Van der Laan (2005) proposed a parameter that measures the independent impact of one variable (e.g., exposure) on an outcome (specific gene expression) in the presence of other factors (other genes) and he has begun applying these methods for biomarker discovery in our microarray experiments. These parameters are an alternative to other proposals for measuring variable importance (the relative importance of a variable in predicting an outcome) and these parameter estimates have the additional virtue that, if one makes certain assumptions on the data-generating distribution, they have a causal interpretation. The use of these methods with traditional techniques based on marginal associations (gene by gene) of exposure and expression paint a more complete picture of how exposure to potential toxins is related to changes the expression of related genes. Dr. Hubbard presented this work at the recent TIES conference (Raleigh, NC) and a GSR within The Computational Biology Core (Kristin Porter) presented a poster of this work at the SBRP conference (Durham, NC) in December.
In the Core’s study of occupational benzene exposure on gene expression, Core researchers have encountered a statistical issue involving highlighting genes that might change expression due to toxic exposures. Existing methods, which attempt to control the number of false findings, rely on marginal p-values and are typically very conservative, and those that rely on permutation methods are only valid under strong assumptions. This data has motivated creating a new multiple testing procedure, the quantile-function based multiple testing procedure (van der Laan and Hubbard, 2006), that remedies some of the efficiency issues in the original re-sampling procedures (Dudoit, et al., 2004). Core researchers have begun to make it the standard for controlling the rate of false positives and it has been used with great success. This is an important development because it can be applied to almost any data where many variables are collected on the same sample/subject and many comparisons are made based on these variables.

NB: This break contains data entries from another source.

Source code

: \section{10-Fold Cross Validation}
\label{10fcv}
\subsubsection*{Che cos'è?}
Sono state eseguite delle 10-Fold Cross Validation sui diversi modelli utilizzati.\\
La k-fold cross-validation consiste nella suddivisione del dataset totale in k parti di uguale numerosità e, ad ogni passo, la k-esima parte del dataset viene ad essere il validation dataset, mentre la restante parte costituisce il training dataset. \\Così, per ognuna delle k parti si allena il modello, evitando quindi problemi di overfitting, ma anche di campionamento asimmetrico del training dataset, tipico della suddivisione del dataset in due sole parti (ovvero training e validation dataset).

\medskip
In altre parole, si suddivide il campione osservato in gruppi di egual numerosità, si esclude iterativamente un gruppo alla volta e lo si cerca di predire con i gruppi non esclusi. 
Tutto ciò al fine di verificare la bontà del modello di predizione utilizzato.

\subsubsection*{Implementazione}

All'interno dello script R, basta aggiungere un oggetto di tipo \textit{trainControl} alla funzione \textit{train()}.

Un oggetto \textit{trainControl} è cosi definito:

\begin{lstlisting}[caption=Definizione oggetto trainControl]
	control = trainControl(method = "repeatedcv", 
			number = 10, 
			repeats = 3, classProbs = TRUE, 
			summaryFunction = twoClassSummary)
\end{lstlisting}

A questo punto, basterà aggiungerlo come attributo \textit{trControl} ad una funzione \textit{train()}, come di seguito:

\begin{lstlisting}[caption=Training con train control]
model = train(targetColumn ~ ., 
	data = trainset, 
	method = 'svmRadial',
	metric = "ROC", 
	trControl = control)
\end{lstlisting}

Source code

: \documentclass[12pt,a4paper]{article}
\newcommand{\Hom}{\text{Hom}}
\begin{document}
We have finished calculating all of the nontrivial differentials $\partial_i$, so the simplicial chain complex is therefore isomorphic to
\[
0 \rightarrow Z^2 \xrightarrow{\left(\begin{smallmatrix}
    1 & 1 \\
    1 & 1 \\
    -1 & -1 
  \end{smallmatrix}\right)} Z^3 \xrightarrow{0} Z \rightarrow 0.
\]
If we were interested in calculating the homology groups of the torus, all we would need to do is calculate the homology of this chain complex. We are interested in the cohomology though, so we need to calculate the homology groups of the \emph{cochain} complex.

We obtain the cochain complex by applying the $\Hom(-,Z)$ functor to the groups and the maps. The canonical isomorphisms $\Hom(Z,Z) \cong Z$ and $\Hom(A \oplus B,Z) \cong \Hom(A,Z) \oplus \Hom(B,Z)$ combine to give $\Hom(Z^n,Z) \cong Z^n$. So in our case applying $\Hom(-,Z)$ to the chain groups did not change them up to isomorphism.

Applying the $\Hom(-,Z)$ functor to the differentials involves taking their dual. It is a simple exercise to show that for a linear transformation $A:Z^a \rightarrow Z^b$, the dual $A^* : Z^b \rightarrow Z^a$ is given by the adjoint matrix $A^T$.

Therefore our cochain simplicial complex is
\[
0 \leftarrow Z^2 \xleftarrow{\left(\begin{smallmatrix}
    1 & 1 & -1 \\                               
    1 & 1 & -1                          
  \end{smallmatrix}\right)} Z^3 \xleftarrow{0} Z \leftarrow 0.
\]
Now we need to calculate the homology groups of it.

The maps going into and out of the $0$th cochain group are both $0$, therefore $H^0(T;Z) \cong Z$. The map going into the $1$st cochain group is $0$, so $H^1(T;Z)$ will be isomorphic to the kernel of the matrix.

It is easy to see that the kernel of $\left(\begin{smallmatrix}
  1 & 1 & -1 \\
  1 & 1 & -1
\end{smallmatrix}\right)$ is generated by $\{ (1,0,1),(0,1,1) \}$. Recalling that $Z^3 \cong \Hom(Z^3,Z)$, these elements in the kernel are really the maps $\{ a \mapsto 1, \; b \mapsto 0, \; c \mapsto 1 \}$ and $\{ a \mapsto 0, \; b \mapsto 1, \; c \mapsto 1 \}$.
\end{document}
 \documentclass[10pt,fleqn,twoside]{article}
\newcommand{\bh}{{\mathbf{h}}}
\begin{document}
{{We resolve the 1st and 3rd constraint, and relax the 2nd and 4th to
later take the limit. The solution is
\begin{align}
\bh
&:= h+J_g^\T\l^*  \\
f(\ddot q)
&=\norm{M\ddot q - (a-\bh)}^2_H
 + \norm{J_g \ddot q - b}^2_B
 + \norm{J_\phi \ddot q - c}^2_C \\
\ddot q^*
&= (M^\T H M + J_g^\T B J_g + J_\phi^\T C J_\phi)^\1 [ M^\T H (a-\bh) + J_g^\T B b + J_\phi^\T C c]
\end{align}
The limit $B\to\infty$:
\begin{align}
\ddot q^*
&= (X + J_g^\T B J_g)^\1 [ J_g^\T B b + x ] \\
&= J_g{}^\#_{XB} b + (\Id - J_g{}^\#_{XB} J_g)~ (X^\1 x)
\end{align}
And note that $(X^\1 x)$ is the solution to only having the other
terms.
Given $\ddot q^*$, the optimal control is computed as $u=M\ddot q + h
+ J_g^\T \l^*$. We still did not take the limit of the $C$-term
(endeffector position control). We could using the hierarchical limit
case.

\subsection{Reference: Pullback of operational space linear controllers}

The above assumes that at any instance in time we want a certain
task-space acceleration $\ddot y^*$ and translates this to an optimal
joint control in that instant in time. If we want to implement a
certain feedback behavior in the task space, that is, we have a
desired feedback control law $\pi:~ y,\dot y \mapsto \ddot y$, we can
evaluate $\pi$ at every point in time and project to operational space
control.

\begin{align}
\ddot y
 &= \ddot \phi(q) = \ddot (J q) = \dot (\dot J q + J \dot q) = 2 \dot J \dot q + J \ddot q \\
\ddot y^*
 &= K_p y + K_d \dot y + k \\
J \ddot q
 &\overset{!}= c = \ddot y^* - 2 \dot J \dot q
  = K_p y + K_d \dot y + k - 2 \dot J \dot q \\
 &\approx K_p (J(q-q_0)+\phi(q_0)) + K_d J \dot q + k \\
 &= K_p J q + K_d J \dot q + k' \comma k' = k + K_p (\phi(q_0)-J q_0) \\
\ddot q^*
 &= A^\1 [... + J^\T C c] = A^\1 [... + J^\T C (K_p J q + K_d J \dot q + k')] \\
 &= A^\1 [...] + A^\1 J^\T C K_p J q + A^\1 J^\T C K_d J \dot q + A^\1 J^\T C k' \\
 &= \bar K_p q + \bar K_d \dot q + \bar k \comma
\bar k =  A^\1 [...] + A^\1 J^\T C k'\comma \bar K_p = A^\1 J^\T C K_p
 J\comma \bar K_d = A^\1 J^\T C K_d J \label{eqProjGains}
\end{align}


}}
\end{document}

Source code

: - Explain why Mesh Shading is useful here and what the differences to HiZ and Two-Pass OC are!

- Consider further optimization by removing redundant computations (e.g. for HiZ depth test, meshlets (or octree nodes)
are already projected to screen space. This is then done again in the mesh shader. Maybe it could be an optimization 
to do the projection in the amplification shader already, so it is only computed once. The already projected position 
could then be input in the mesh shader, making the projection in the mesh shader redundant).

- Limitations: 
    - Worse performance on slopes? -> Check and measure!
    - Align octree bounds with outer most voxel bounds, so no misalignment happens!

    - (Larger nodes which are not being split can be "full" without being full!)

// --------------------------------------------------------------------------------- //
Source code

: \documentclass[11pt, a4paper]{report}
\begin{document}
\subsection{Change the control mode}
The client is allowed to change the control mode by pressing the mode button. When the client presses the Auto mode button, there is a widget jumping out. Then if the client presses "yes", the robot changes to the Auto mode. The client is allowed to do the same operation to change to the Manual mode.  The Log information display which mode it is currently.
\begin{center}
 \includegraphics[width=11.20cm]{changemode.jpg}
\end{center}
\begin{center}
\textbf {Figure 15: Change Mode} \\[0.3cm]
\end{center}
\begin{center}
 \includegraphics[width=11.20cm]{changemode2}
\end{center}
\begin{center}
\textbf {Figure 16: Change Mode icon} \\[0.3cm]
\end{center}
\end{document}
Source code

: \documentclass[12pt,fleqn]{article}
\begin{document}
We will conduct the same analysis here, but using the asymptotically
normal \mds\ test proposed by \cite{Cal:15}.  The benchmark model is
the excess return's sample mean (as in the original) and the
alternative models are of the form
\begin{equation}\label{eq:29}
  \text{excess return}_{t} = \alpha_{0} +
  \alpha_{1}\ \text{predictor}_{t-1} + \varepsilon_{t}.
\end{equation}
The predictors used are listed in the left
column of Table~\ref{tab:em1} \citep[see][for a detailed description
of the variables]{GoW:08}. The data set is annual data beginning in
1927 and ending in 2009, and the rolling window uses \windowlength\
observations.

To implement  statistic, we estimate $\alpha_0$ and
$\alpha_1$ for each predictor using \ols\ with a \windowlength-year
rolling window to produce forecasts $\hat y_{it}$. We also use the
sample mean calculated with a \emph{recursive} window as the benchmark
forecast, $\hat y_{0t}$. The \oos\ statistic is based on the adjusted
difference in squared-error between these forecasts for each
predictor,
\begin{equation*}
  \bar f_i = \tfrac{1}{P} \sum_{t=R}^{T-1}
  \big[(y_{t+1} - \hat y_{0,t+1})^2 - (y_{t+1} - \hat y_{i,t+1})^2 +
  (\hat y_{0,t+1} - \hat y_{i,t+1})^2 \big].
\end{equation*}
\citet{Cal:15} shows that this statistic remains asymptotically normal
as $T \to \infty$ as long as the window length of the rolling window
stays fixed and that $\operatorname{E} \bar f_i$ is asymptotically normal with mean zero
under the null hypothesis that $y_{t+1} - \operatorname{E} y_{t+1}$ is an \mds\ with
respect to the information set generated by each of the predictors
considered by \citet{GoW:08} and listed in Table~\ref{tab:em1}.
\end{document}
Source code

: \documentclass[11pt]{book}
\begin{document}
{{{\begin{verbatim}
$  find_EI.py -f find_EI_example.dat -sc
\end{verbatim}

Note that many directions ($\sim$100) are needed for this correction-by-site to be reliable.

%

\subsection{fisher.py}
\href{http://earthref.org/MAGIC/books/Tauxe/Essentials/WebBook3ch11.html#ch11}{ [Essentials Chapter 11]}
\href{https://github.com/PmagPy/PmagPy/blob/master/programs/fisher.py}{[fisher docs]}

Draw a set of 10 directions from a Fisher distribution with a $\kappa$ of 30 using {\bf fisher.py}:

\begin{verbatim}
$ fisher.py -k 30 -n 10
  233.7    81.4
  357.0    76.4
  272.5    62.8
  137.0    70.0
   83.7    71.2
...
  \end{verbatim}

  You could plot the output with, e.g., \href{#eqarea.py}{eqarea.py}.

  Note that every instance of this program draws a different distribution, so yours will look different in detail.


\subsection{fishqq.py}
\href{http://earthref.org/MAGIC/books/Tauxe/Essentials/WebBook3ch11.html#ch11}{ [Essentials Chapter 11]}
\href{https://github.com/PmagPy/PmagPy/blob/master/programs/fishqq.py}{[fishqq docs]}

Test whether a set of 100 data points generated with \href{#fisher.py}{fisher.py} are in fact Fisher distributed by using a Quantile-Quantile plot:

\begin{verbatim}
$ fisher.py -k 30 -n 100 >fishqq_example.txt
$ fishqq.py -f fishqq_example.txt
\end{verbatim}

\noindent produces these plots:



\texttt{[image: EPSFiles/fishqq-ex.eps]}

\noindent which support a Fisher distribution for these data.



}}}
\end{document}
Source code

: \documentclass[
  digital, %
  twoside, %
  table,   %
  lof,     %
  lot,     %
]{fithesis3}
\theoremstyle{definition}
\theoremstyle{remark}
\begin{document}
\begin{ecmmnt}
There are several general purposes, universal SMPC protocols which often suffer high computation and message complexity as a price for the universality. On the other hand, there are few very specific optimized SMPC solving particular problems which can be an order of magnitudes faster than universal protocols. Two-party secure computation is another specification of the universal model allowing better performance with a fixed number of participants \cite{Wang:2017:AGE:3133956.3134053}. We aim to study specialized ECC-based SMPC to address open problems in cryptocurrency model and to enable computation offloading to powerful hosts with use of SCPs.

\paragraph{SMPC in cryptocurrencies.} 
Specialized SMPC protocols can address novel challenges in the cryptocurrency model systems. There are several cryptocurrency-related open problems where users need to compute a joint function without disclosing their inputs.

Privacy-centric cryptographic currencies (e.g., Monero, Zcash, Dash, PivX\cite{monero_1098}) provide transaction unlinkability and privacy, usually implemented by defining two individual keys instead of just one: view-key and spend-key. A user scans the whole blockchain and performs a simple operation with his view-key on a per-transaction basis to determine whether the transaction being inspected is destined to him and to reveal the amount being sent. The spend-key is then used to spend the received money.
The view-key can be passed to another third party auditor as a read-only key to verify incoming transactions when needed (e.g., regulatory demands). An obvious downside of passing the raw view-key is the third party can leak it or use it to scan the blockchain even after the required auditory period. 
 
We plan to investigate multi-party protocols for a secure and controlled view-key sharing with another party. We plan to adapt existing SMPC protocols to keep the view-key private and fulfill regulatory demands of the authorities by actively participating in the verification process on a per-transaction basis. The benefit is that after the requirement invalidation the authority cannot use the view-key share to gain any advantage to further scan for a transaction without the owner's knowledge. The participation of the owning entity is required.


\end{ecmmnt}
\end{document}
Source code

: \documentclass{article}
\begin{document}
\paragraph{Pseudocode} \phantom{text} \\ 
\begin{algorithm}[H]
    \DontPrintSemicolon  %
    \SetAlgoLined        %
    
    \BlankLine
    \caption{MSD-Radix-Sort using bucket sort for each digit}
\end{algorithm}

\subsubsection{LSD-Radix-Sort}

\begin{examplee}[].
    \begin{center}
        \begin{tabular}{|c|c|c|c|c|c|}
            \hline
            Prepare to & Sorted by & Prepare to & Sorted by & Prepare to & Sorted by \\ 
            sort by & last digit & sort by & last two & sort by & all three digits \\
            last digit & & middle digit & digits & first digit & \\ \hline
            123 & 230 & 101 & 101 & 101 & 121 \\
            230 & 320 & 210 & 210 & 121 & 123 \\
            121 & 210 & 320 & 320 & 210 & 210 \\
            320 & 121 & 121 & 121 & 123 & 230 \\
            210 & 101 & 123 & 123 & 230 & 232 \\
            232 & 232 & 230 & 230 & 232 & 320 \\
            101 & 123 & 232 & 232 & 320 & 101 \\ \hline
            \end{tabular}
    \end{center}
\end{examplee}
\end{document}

The Computational Biology Core has developed a new technique for analyzing single nucleotide polymorphisms (SNPs) and cancer. The Core researchers have been using an E-M algorithm approach (Zhoa, et al., 2002;2003) to estimate haplotype frequencies in the population and the probability of having a particular haplotype for each individual. But, the researchers have refined how their models are parameterized based on these imputed haplotypes so that they can distinguish between the association of haplotype and genotype with cancer.
The Core has refined techniques used for analyzing mass spectrometry proteomic by using a combination of quantile regression for baseline drift correction in conjunction smoothing (using a rectangular kernel) and bandwidth selection using cross-validation with the purpose of processing the signal versus mass to remove noise and drift.